▸ DIRECTIONS FOR THIS TASK
Word for word, transcribe the data below from the line with "## ADMIN_ID" to the line with "to your environment", keeping both of those lines.

▸ RECORDS FOR THE EXERCISE
== Segment start ==
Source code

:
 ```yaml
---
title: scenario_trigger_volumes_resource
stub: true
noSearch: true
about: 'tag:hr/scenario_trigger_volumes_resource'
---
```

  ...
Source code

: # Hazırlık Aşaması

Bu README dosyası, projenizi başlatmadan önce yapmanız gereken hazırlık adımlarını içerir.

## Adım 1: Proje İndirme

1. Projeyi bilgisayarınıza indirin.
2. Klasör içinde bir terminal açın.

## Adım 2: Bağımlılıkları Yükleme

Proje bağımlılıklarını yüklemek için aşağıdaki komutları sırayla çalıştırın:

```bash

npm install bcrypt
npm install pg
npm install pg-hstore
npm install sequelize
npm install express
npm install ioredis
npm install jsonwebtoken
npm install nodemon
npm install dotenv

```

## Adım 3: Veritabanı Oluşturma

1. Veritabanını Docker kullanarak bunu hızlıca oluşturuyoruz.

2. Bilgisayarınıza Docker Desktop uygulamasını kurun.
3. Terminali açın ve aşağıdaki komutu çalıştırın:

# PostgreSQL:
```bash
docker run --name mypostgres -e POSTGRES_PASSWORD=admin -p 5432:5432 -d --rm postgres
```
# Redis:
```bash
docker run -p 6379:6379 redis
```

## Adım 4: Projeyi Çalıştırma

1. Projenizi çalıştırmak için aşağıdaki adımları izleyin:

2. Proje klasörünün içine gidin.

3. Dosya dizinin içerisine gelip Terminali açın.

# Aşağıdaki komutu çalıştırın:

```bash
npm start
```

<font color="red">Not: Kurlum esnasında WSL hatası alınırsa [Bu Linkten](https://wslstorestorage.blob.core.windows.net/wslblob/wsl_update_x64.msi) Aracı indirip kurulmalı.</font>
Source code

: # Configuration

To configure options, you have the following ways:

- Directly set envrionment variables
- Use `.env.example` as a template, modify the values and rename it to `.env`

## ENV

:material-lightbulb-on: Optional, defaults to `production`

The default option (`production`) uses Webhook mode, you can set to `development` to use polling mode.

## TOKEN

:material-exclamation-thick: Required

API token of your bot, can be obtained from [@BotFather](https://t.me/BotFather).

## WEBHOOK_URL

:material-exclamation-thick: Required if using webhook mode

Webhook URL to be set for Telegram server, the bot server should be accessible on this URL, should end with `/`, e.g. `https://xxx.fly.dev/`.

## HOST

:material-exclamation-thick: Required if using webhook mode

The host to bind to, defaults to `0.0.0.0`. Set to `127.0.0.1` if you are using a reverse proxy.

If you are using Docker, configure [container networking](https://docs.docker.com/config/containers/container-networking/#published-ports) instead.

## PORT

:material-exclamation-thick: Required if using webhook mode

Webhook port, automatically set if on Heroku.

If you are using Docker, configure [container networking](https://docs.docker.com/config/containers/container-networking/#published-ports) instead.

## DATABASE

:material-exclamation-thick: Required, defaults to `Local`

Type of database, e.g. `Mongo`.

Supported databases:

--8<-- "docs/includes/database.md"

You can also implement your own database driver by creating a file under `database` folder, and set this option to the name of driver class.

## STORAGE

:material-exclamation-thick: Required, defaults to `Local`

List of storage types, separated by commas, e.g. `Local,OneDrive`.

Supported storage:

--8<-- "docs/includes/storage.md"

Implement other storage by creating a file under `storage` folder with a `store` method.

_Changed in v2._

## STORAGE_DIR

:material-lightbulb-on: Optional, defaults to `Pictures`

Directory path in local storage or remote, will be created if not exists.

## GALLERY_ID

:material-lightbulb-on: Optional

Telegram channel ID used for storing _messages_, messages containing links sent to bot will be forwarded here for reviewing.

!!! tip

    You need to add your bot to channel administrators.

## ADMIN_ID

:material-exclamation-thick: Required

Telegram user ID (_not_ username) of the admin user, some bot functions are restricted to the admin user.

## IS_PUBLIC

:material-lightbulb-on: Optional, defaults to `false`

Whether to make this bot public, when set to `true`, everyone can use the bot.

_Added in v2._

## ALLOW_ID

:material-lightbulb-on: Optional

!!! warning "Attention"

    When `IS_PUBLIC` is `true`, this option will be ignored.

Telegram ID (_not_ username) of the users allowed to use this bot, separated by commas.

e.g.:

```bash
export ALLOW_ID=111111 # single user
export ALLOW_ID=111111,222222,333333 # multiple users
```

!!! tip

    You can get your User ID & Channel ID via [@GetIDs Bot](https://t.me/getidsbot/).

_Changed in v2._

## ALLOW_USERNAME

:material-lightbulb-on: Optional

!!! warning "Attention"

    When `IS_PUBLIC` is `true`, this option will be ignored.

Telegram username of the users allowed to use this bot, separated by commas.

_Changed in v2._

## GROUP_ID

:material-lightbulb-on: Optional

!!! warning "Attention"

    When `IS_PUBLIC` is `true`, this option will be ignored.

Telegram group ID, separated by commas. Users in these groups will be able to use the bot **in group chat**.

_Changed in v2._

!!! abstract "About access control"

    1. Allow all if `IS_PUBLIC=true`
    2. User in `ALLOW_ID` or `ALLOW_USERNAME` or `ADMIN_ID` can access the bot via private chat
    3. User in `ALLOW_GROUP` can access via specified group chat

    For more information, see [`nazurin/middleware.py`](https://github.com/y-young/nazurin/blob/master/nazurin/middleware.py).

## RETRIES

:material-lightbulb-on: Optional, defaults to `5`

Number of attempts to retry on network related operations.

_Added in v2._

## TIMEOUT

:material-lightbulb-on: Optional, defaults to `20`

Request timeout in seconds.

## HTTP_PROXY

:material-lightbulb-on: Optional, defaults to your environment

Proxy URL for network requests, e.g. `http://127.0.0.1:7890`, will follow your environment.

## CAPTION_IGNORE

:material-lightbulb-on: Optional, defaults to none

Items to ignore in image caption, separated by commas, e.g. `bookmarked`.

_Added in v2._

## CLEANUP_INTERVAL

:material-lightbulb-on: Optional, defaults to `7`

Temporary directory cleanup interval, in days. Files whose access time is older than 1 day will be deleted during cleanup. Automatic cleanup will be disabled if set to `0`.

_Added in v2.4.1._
== Segment end ==
▸ SOLUTION FOR THIS PROBLEM
## ADMIN_ID

:material-exclamation-thick: Required

Telegram user ID (_not_ username) of the admin user, some bot functions are restricted to the admin user.

## IS_PUBLIC

:material-lightbulb-on: Optional, defaults to `false`

Whether to make this bot public, when set to `true`, everyone can use the bot.

_Added in v2._

## ALLOW_ID

:material-lightbulb-on: Optional

!!! warning "Attention"

    When `IS_PUBLIC` is `true`, this option will be ignored.

Telegram ID (_not_ username) of the users allowed to use this bot, separated by commas.

e.g.:

```bash
export ALLOW_ID=111111 # single user
export ALLOW_ID=111111,222222,333333 # multiple users
```

!!! tip

    You can get your User ID & Channel ID via [@GetIDs Bot](https://t.me/getidsbot/).

_Changed in v2._

## ALLOW_USERNAME

:material-lightbulb-on: Optional

!!! warning "Attention"

    When `IS_PUBLIC` is `true`, this option will be ignored.

Telegram username of the users allowed to use this bot, separated by commas.

_Changed in v2._

## GROUP_ID

:material-lightbulb-on: Optional

!!! warning "Attention"

    When `IS_PUBLIC` is `true`, this option will be ignored.

Telegram group ID, separated by commas. Users in these groups will be able to use the bot **in group chat**.

_Changed in v2._

!!! abstract "About access control"

    1. Allow all if `IS_PUBLIC=true`
    2. User in `ALLOW_ID` or `ALLOW_USERNAME` or `ADMIN_ID` can access the bot via private chat
    3. User in `ALLOW_GROUP` can access via specified group chat

    For more information, see [`nazurin/middleware.py`](https://github.com/y-young/nazurin/blob/master/nazurin/middleware.py).

## RETRIES

:material-lightbulb-on: Optional, defaults to `5`

Number of attempts to retry on network related operations.

_Added in v2._

## TIMEOUT

:material-lightbulb-on: Optional, defaults to `20`

Request timeout in seconds.

## HTTP_PROXY

:material-lightbulb-on: Optional, defaults to your environment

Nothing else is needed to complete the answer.